§ Brief: Set down again exactly the lines of the listing below that fall between the line holding "The communication constraint" and the line holding "for each stage", inclusive.

§ Working data:
####################

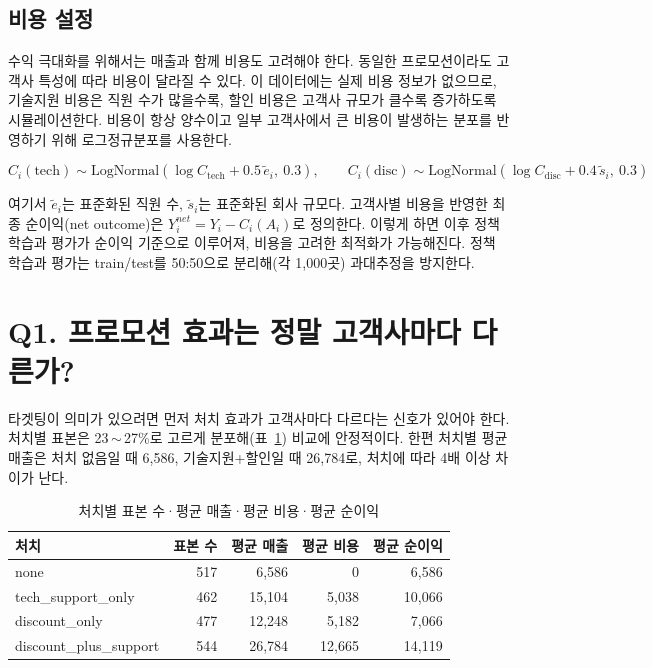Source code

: \documentclass[11pt]{article}
\begin{document}
\subsection{비용 설정}

수익 극대화를 위해서는 매출과 함께 비용도 고려해야 한다. 동일한 프로모션이라도 고객사 특성에 따라 비용이 달라질 수 있다. 이 데이터에는 실제 비용 정보가 없으므로, 기술지원 비용은 직원 수가 많을수록, 할인 비용은 고객사 규모가 클수록 증가하도록 시뮬레이션한다. 비용이 항상 양수이고 일부 고객사에서 큰 비용이 발생하는 분포를 반영하기 위해 로그정규분포를 사용한다.

\[
C_i(\text{tech}) \sim \text{LogNormal}(\log C_{\text{tech}} + 0.5\,\tilde{e}_i,\ 0.3), \qquad
C_i(\text{disc}) \sim \text{LogNormal}(\log C_{\text{disc}} + 0.4\,\tilde{s}_i,\ 0.3)
\]

여기서 $\tilde{e}_i$는 표준화된 직원 수, $\tilde{s}_i$는 표준화된 회사 규모다. 고객사별 비용을 반영한 최종 순이익(net outcome)은 $Y_i^{net} = Y_i - C_i(A_i)$로 정의한다. 이렇게 하면 이후 정책 학습과 평가가 순이익 기준으로 이루어져, 비용을 고려한 최적화가 가능해진다. 정책 학습과 평가는 train/test를 50:50으로 분리해(각 1{,}000곳) 과대추정을 방지한다.

\section{Q1. 프로모션 효과는 정말 고객사마다 다른가?}

타겟팅이 의미가 있으려면 먼저 처치 효과가 고객사마다 다르다는 신호가 있어야 한다. 처치별 표본은 23\,$\sim$\,27\%로 고르게 분포해(표~\ref{tab:summary}) 비교에 안정적이다. 한편 처치별 평균 매출은 처치 없음일 때 6{,}586, 기술지원+할인일 때 26{,}784로, 처치에 따라 4배 이상 차이가 난다.

\begin{table}[h]
\centering
\small
\caption{처치별 표본 수·평균 매출·평균 비용·평균 순이익}
\label{tab:summary}
\begin{tabular}{lrrrr}
\toprule
처치 & 표본 수 & 평균 매출 & 평균 비용 & 평균 순이익 \\
\midrule
none & 517 & 6{,}586 & 0 & 6{,}586 \\
tech\_support\_only & 462 & 15{,}104 & 5{,}038 & 10{,}066 \\
discount\_only & 477 & 12{,}248 & 5{,}182 & 7{,}066 \\
discount\_plus\_support & 544 & 26{,}784 & 12{,}665 & 14{,}119 \\
\bottomrule
\end{tabular}
\end{table}
\end{document}
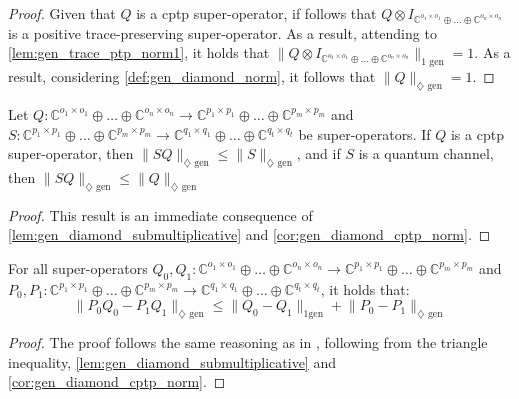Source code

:\begin{proof}
  Given that $Q$ is a \acrshort{cptp} super-operator, if follows that $ Q \otimes I_{\mathbb{C}^{o_1 \times o_1} \oplus \ldots \oplus \mathbb{C}^{o_n \times o_n}}$ is a positive trace-preserving super-operator. As a result, attending to \autoref{lem:gen_trace_ptp_norm1}, it holds that $\lVert Q \otimes I_{\mathbb{C}^{o_1 \times o_1} \oplus \ldots \oplus \mathbb{C}^{o_n \times o_n}} \rVert_{1 \text{ gen}} = 1$. As a result, considering  \autoref{def:gen_diamond_norm}, it follows that $\lVert Q \rVert_{\diamondsuit \text{ gen}} = 1$.
\end{proof}

\begin{corollary}
  Let  $Q: \mathbb{C}^{o_1 \times o_1} \oplus \ldots \oplus \mathbb{C}^{o_n \times o_n}  \rightarrow \mathbb{C}^{p_1 \times p_1} \oplus \ldots \oplus  \mathbb{C}^{p_m \times p_m}$ and $S: \mathbb{C}^{p_1 \times p_1} \oplus \ldots \oplus \mathbb{C}^{p_m \times p_m}  \rightarrow \mathbb{C}^{q_1 \times q_1} \oplus \ldots \oplus \mathbb{C}^{q_t \times q_t}$ be super-operators. If $Q$ is a \acrshort{cptp} super-operator, then $\lVert S  Q \rVert_{\diamondsuit \text{ gen}} \leq \lVert S \rVert_{\diamondsuit \text{ gen}}$, and if $S$ is a quantum channel, then $\lVert S  Q \rVert_{\diamondsuit \text{ gen}} \leq \lVert Q \rVert_{\diamondsuit \text{ gen}}$
\end{corollary}

\begin{proof}
  This result is an immediate consequence of \autoref{lem:gen_diamond_submultiplicative} and \autoref{cor:gen_diamond_cptp_norm}. 
\end{proof}

\begin{proposition} \label{prop:gen_diamond_subtraction}
  For all super-operators $Q_0, Q_1:\mathbb{C}^{o_1 \times o_1} \oplus \ldots \oplus \mathbb{C}^{o_n \times o_n}  \rightarrow \mathbb{C}^{p_1 \times p_1} \oplus \ldots \oplus  \mathbb{C}^{p_m \times p_m}$ and $P_0, P_1:\mathbb{C}^{p_1 \times p_1} \oplus \ldots \oplus  \mathbb{C}^{p_m \times p_m} \rightarrow \mathbb{C}^{q_1 \times q_1} \oplus \ldots \oplus  \mathbb{C}^{q_t \times q_t}$, it holds that:
  \begin{equation}
    \lVert P_0 Q_0 - P_1Q_1 \rVert_{\diamondsuit \text{ gen}}  \leq  \lVert Q_0- Q_1 \rVert_{1 \text{gen}} + \lVert P_0 - P_1 \rVert_{\diamondsuit \text{ gen}}
  \end{equation}
\end{proposition}
\begin{proof}
  The proof follows the same reasoning as in \cite[Proof of Theorem 3.41]{watrous2018theory}, following from the triangle inequality, \autoref{lem:gen_diamond_submultiplicative} and \autoref{cor:gen_diamond_cptp_norm}. 
\end{proof}

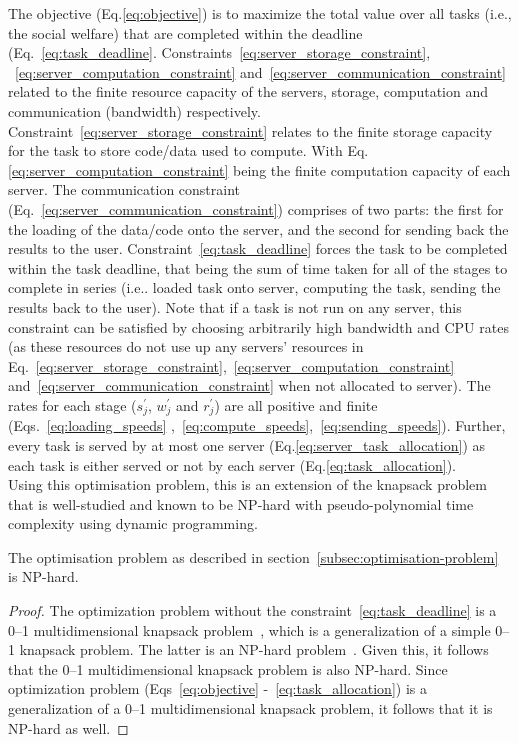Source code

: The objective (Eq.\eqref{eq:objective}) is to maximize the total value over all tasks (i.e., the social welfare) that
are completed within the deadline (Eq.~\eqref{eq:task_deadline}. Constraints~\eqref{eq:server_storage_constraint},
~\eqref{eq:server_computation_constraint} and~\eqref{eq:server_communication_constraint} related to the finite resource
capacity of the servers, storage, computation and communication (bandwidth) respectively.
Constraint~\eqref{eq:server_storage_constraint} relates to the finite storage capacity for the task to store code/data
used to compute. With Eq.\eqref{eq:server_computation_constraint} being the finite computation capacity of each server.
The communication constraint (Eq.~\eqref{eq:server_communication_constraint}) comprises of two parts: the first for the
loading of the data/code onto the server, and the second for sending back the results to the user.
Constraint~\eqref{eq:task_deadline} forces the task to be completed within the task deadline, that being the sum of
time taken for all of the stages to complete in series (i.e.. loaded task onto server, computing the task, sending the
results back to the user). Note that if a task is not run on any server, this constraint can be satisfied by choosing
arbitrarily high bandwidth and CPU rates (as these resources do not use up any servers' resources in
Eq.~\eqref{eq:server_storage_constraint},~\eqref{eq:server_computation_constraint}
and~\eqref{eq:server_communication_constraint} when not allocated to server). The rates for each stage
($s^{'}_j$, $w^{'}_j$ and $r^{'}_j$) are all positive and finite (Eqs.~\eqref{eq:loading_speeds}
,~\eqref{eq:compute_speeds},~\eqref{eq:sending_speeds}). Further, every task is served by at most one server
(Eq.\eqref{eq:server_task_allocation}) as each task is either served or not by each server
(Eq.\eqref{eq:task_allocation}). \\


Using this optimisation problem, this is an extension of the knapsack problem that is well-studied and known to be
NP-hard with pseudo-polynomial time complexity using dynamic programming.
\begin{theorem}
    The optimisation problem as described in section~\ref{subsec:optimisation-problem} is NP-hard.
\end{theorem}
\begin{proof}
    The optimization problem without the constraint~\eqref{eq:task_deadline} is a 0--1 multidimensional knapsack
    problem~\cite{knapsackproblems_2004}, which is a generalization of a simple 0--1 knapsack problem. The latter is an
    NP-hard problem~\cite{knapsackproblems_2004}. Given this, it follows that the 0--1 multidimensional knapsack problem
    is also NP-hard. Since optimization problem (Eqs~\eqref{eq:objective} -~\eqref{eq:task_allocation}) is a
    generalization of a 0--1 multidimensional knapsack problem, it follows that it is NP-hard as well.
\end{proof}

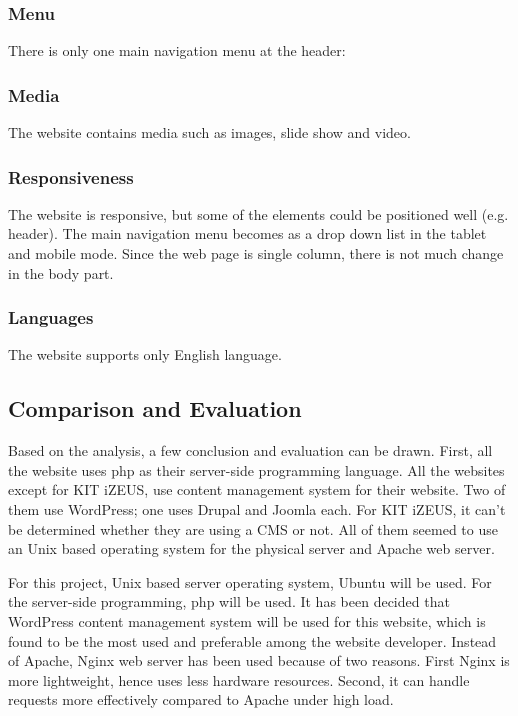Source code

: \subsubsection*{Menu}
There is only one main navigation menu at the header:

\subsubsection*{Media}
The website contains media such as images, slide show and video.

\subsubsection*{Responsiveness}
The website is responsive, but some of the elements could be positioned well (e.g. header). The main navigation menu becomes as a drop down list in the tablet and mobile mode. Since the web page is single column, there is not much change in the body part.

\subsubsection*{Languages}
The website supports only English language.

\subsection{Comparison and Evaluation}
Based on the analysis, a few conclusion and evaluation can be drawn. First, all the website uses \ac{php} as their server-side programming language. All the websites except for KIT iZEUS, use content management system for their website. Two of them use WordPress; one uses Drupal and Joomla each. For KIT iZEUS, it can't be determined whether they are using a CMS or not. All of them seemed to use an Unix based operating system for the physical server and Apache web server.

For this project, Unix based server operating system, Ubuntu will be used. For the server-side programming, \ac{php} will be used. It has been decided that WordPress content management system will be used for this website, which is found to be the most used and preferable among the website developer. Instead of Apache, Nginx web server has been used because of two reasons. First Nginx is more lightweight, hence uses less hardware resources. Second, it can handle requests more effectively compared to Apache under high load.

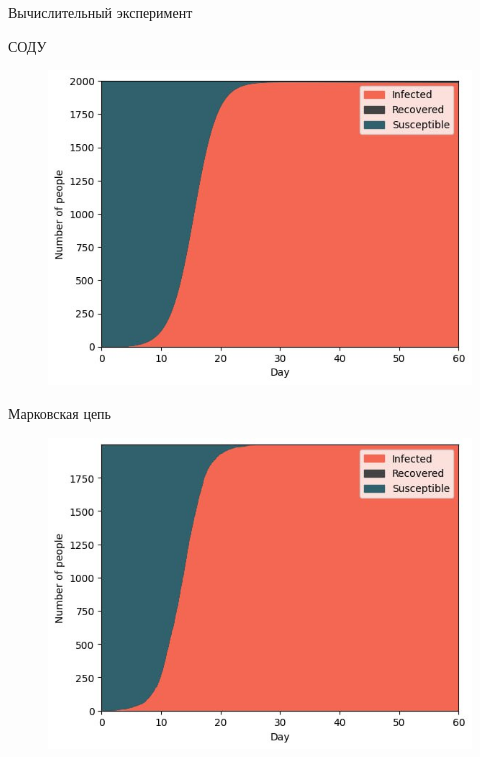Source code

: \documentclass[aspectratio=169]{beamer}
\begin{document}
\begin{frame}{Вычислительный эксперимент}
\begin{center}
    \begin{minipage}[t]{0.47\columnwidth}
        \begin{center}
            СОДУ
        \end{center}
        \vspace{-0.5cm}
		\begin{figure}
			\centering
			\includegraphics[width=\linewidth]{slides/SIR_3.jpeg}
		\end{figure}
	\end{minipage}
	\begin{minipage}[t]{0.47\columnwidth}
        \begin{center}
            Марковская цепь
        \end{center}
        \vspace{-0.5cm}
		\begin{figure}
			\centering
			\includegraphics[width=\linewidth]{slides/stochSIR_3.jpeg}
		\end{figure}
	\end{minipage}
\end{center}
\end{frame}
\end{document}
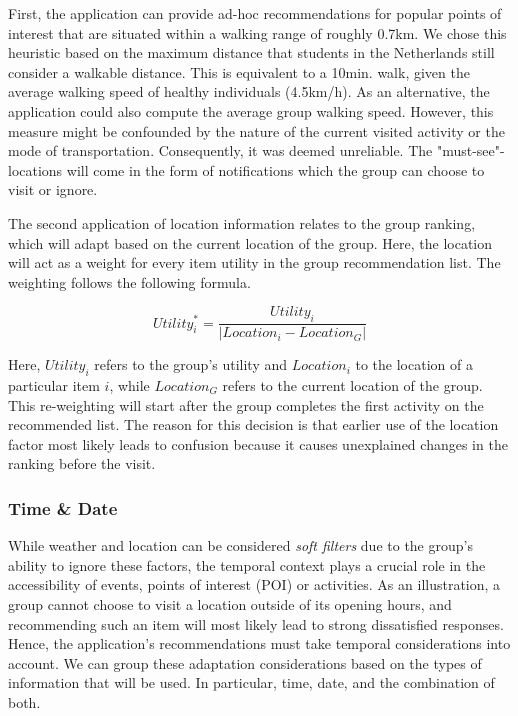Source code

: \documentclass[11pt,a4paper,oneside]{article}
\begin{document}
First, the application can provide ad-hoc recommendations for popular points of interest that are situated within a walking range of roughly 0.7km. We chose this heuristic based on the maximum distance that students in the Netherlands still consider a walkable distance.\cite{ton_CyclingWalkingDeterminants_2019} This is equivalent to a 10min. walk, given the average walking speed of healthy individuals (4.5km/h).\cite{schimpl_AssociationWalkingSpeed_2011} As an alternative, the application could also compute the average group walking speed. However, this measure might be confounded by the nature of the current visited activity or the mode of transportation. Consequently, it was deemed unreliable. The "must-see"-locations will come in the form of notifications which the group can choose to visit or ignore. 

The second application of location information relates to the group ranking, which will adapt based on the current location of the group. Here, the location will act as a weight for every item utility in the group recommendation list. The weighting follows the following formula.

\begin{equation}
    Utility_{i}^* = \frac{Utility_i}{\lvert Location_i - Location_G \rvert}
\end{equation}

Here, $Utility_i$ refers to the group's utility and $Location_i$ to the location of a particular item $i$, while $Location_G$ refers to the current location of the group. This re-weighting will start after the group completes the first activity on the recommended list. The reason for this decision is that earlier use of the location factor most likely leads to confusion because it causes unexplained changes in the ranking before the visit. 


\subsubsection{Time \& Date}
While weather and location can be considered \emph{soft filters} due to the group's ability to ignore these factors, the temporal context plays a crucial role in the accessibility of events, points of interest (POI) or activities. As an illustration, a group cannot choose to visit a location outside of its opening hours, and recommending such an item will most likely lead to strong dissatisfied responses. Hence, the application's recommendations must take temporal considerations into account. We can group these adaptation considerations based on the types of information that will be used. In particular, time, date, and the combination of both. 
\end{document}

####################

§ Solution to the problem:
The communication constraint (Eq.~\eqref{eq:server_communication_constraint}) comprises of two parts: the first for the
loading of the data/code onto the server, and the second for sending back the results to the user.
Constraint~\eqref{eq:task_deadline} forces the task to be completed within the task deadline, that being the sum of
time taken for all of the stages to complete in series (i.e.. loaded task onto server, computing the task, sending the
results back to the user). Note that if a task is not run on any server, this constraint can be satisfied by choosing
arbitrarily high bandwidth and CPU rates (as these resources do not use up any servers' resources in
Eq.~\eqref{eq:server_storage_constraint},~\eqref{eq:server_computation_constraint}
and~\eqref{eq:server_communication_constraint} when not allocated to server). The rates for each stage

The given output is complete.